So we can also see that SkS site is downplaying the importance ...

Yeah, no one disputes that ... except for those who do.

Aye, you'll also be seeing Alex go back to his earlier denials as soon as possible.

Whatever is convenient for the moment is what Alex believes in.

Wow,

No to the downplaying and no to the "of critical importance".

So Fu et al. explicitly say "it is critically important to understand the causes responsible for the discrepancy". Lee says above, "Disagreement between such a robust feature of the models, and the real world, would point to a flaw in the models. Thus, ti is important - but not as a fingerprint of AGW, but as a verification of the accuracy of the models (and of our understanding of some pretty basic physics, for that matter)."

The [SkS page](http://www.skepticalscience.com/tropospheric-hot-spot-advanced.htm), however, does not contain a single word acknowledging the _critical importance_ of reconciling the predictions with observations. The subject is presented as if it was a mere curiosity. But if you disagree, show me the section that expresses criticality of the issue. And if you agree that there is so such expression of criticality, how do you not conclude that SkS is downplaying the matter?

(Of course, this page is good by SkS standards. I would only describe this particular page as "biased". I'll give you some examples of "disinformation" later.)

By Alex Harvey (not verified) on 15 Dec 2011 #permalink

Wow #467, when I was a little boy I was told that sticks and stones will break my bones but that names will never hurt me. And I was told not to swear. Poor Ianam was probably told the same things - but unfortunately he doesn't seem to have understood. I don't think he's helping the "cause" - do you?

By Alex Harvey (not verified) on 15 Dec 2011 #permalink

> And I was told not to swear.

Since they're just words, why should you not swear? After all "sticks and stones may break your bones, but words..?"

I was told to tell the truth and be honest.

when I was a little boy ...I was told not to swear. Poor Ianam was probably told the same things

Unlike you, I grew up and became an autonomous adult.
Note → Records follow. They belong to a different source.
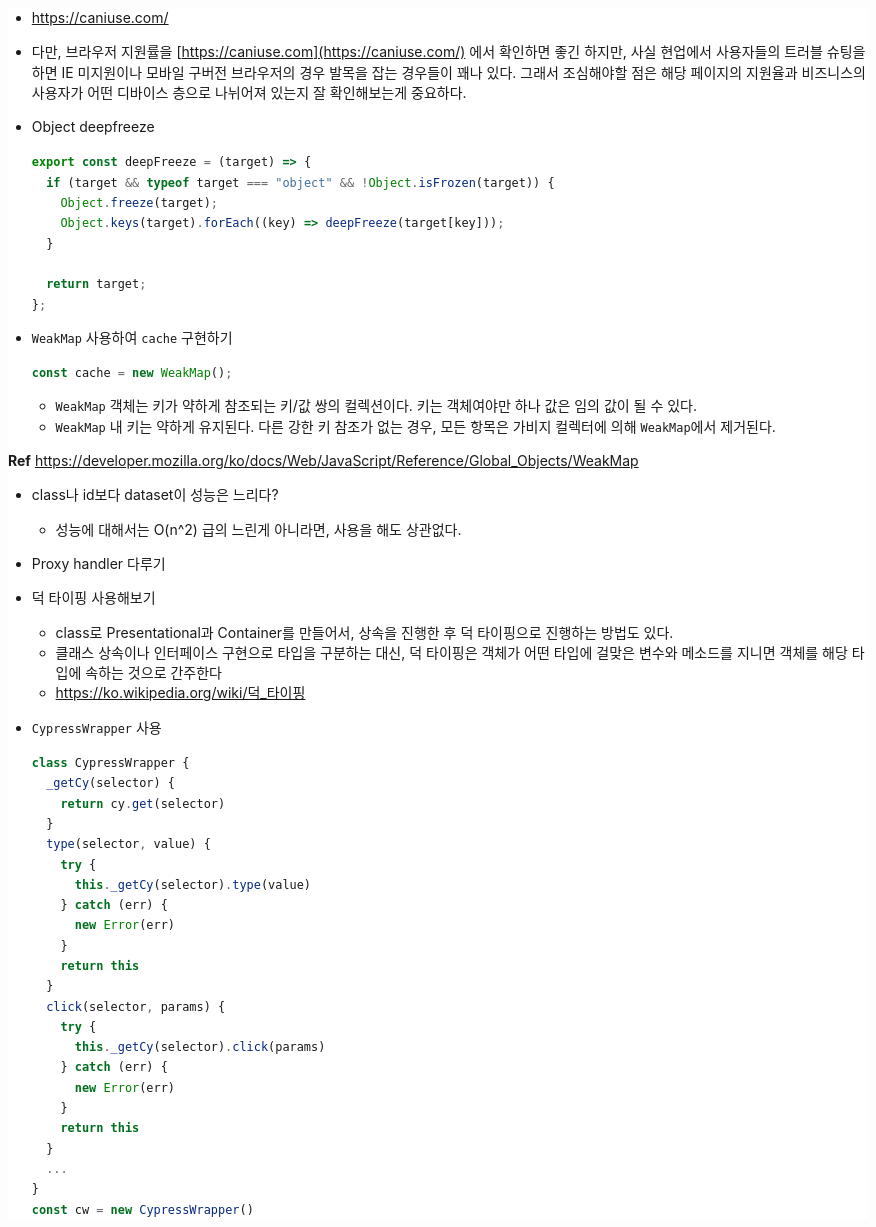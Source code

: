   - https://caniuse.com/
  - 다만, 브라우저 지원률을 [https://caniuse.com](https://caniuse.com/) 에서 확인하면 좋긴 하지만, 사실 현업에서 사용자들의 트러블 슈팅을 하면 IE 미지원이나 모바일 구버전 브라우저의 경우 발목을 잡는 경우들이 꽤나 있다. 그래서 조심해야할 점은 해당 페이지의 지원율과 비즈니스의 사용자가 어떤 디바이스 층으로 나뉘어져 있는지 잘 확인해보는게 중요하다.

- Object deepfreeze

  ```jsx
  export const deepFreeze = (target) => {
    if (target && typeof target === "object" && !Object.isFrozen(target)) {
      Object.freeze(target);
      Object.keys(target).forEach((key) => deepFreeze(target[key]));
    }

    return target;
  };
  ```

- `WeakMap` 사용하여 `cache` 구현하기

  ```jsx
  const cache = new WeakMap();
  ```

  - `WeakMap` 객체는 키가 약하게 참조되는 키/값 쌍의 컬렉션이다. 키는 객체여야만 하나 값은 임의 값이 될 수 있다.
  - `WeakMap` 내 키는 약하게 유지된다. 다른 강한 키 참조가 없는 경우, 모든 항목은 가비지 컬렉터에 의해 `WeakMap`에서 제거된다.

**Ref** https://developer.mozilla.org/ko/docs/Web/JavaScript/Reference/Global_Objects/WeakMap

- class나 id보다 dataset이 성능은 느리다?

  - 성능에 대해서는 O(n^2) 급의 느린게 아니라면, 사용을 해도 상관없다.

- Proxy handler 다루기

- 덕 타이핑 사용해보기

  - class로 Presentational과 Container를 만들어서, 상속을 진행한 후 덕 타이핑으로 진행하는 방법도 있다.
  - 클래스 상속이나 인터페이스 구현으로 타입을 구분하는 대신, 덕 타이핑은 객체가 어떤 타입에 걸맞은 변수와 메소드를 지니면 객체를 해당 타입에 속하는 것으로 간주한다
  - https://ko.wikipedia.org/wiki/덕_타이핑

- `CypressWrapper` 사용

  ```jsx
  class CypressWrapper {
    _getCy(selector) {
      return cy.get(selector)
    }
    type(selector, value) {
      try {
        this._getCy(selector).type(value)
      } catch (err) {
        new Error(err)
      }
      return this
    }
    click(selector, params) {
      try {
        this._getCy(selector).click(params)
      } catch (err) {
        new Error(err)
      }
      return this
    }
    ...
  }
  const cw = new CypressWrapper()
  ```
I don't think he's helping the "cause"

Again, "I already noted that tone has nothing to do with the merits of a position on the science, and that your conflating them shows what a stupid ass you are". How are you helping your cause by repeatedly lying, and ignoring rebuttals of your claims?

> So Fu et al. explicitly say "it is critically important to understand the causes responsible for the discrepancy".

Well, you didn't say what it was important FOR, did you.

The lack of the tropical hotspot doesn't make a blind bit of difference to the fact of AGW. It happens whatever the cause.

So it's completely UNimportant to knowing what we need to do.

Since they're just words, why should you not swear? After all "sticks and stones may break your bones, but words..?"

Indeed, logic is not Alex's strong suit, which may explain why he repeatedly applies this ad hominem argument ... he has never addressed any of the substance of any of my posts.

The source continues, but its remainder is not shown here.